## The task
Where in the data below does the word "subsection" appear? Copy every line that has it.

*** Records for the exercise

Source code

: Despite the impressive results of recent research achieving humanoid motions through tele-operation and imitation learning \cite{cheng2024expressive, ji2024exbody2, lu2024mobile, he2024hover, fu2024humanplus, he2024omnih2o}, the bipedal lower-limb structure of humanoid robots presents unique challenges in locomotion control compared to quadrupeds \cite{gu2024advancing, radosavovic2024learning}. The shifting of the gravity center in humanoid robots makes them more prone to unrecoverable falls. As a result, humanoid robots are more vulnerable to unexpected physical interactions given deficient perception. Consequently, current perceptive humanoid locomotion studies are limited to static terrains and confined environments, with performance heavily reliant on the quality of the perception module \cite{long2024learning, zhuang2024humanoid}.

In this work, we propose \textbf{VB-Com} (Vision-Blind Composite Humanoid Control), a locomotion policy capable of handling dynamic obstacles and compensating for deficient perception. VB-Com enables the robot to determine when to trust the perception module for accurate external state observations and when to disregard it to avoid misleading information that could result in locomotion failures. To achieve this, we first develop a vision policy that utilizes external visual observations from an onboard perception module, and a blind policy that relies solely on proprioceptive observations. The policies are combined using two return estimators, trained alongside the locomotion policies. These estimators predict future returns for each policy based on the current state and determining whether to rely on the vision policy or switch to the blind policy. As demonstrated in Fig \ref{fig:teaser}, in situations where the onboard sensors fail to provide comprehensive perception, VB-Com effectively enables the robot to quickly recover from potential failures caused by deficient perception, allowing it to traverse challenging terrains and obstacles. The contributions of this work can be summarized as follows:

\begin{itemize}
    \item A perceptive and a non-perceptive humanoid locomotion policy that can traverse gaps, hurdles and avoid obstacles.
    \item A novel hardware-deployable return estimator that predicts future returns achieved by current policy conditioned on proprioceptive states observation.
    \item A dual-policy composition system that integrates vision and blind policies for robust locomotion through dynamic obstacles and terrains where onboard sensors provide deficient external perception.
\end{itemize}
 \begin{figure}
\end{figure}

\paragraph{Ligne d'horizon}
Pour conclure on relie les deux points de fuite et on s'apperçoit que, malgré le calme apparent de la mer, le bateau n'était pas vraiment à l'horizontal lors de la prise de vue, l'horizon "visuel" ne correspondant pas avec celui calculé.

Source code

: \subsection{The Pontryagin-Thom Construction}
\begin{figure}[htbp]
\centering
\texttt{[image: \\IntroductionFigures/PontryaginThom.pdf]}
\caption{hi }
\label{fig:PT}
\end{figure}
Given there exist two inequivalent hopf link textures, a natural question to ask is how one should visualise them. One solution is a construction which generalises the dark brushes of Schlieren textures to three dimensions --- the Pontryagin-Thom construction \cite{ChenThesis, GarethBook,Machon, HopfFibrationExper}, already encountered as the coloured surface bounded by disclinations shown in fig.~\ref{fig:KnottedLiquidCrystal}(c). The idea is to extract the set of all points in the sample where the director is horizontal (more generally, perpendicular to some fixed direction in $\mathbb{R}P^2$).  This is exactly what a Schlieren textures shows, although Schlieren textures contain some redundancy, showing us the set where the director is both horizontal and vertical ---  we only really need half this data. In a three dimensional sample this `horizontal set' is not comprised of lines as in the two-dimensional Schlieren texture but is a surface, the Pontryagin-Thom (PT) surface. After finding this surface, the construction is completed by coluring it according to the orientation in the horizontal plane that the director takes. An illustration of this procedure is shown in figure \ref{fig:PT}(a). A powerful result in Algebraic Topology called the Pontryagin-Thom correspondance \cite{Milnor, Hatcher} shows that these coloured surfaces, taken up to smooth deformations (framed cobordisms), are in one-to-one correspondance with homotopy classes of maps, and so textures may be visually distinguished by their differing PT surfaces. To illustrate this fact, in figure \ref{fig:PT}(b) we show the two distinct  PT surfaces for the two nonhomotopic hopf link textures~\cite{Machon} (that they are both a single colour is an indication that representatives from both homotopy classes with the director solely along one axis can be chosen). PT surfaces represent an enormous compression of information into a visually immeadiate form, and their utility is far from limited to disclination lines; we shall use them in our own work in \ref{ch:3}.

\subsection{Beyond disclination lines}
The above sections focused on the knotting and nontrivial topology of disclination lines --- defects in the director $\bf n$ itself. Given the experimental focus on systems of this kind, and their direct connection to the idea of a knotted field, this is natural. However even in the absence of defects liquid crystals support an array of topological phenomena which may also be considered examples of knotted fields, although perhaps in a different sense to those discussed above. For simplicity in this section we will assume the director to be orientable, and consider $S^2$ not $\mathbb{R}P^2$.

******

## Response below
: \subsection{The Pontryagin-Thom Construction}
\subsection{Beyond disclination lines}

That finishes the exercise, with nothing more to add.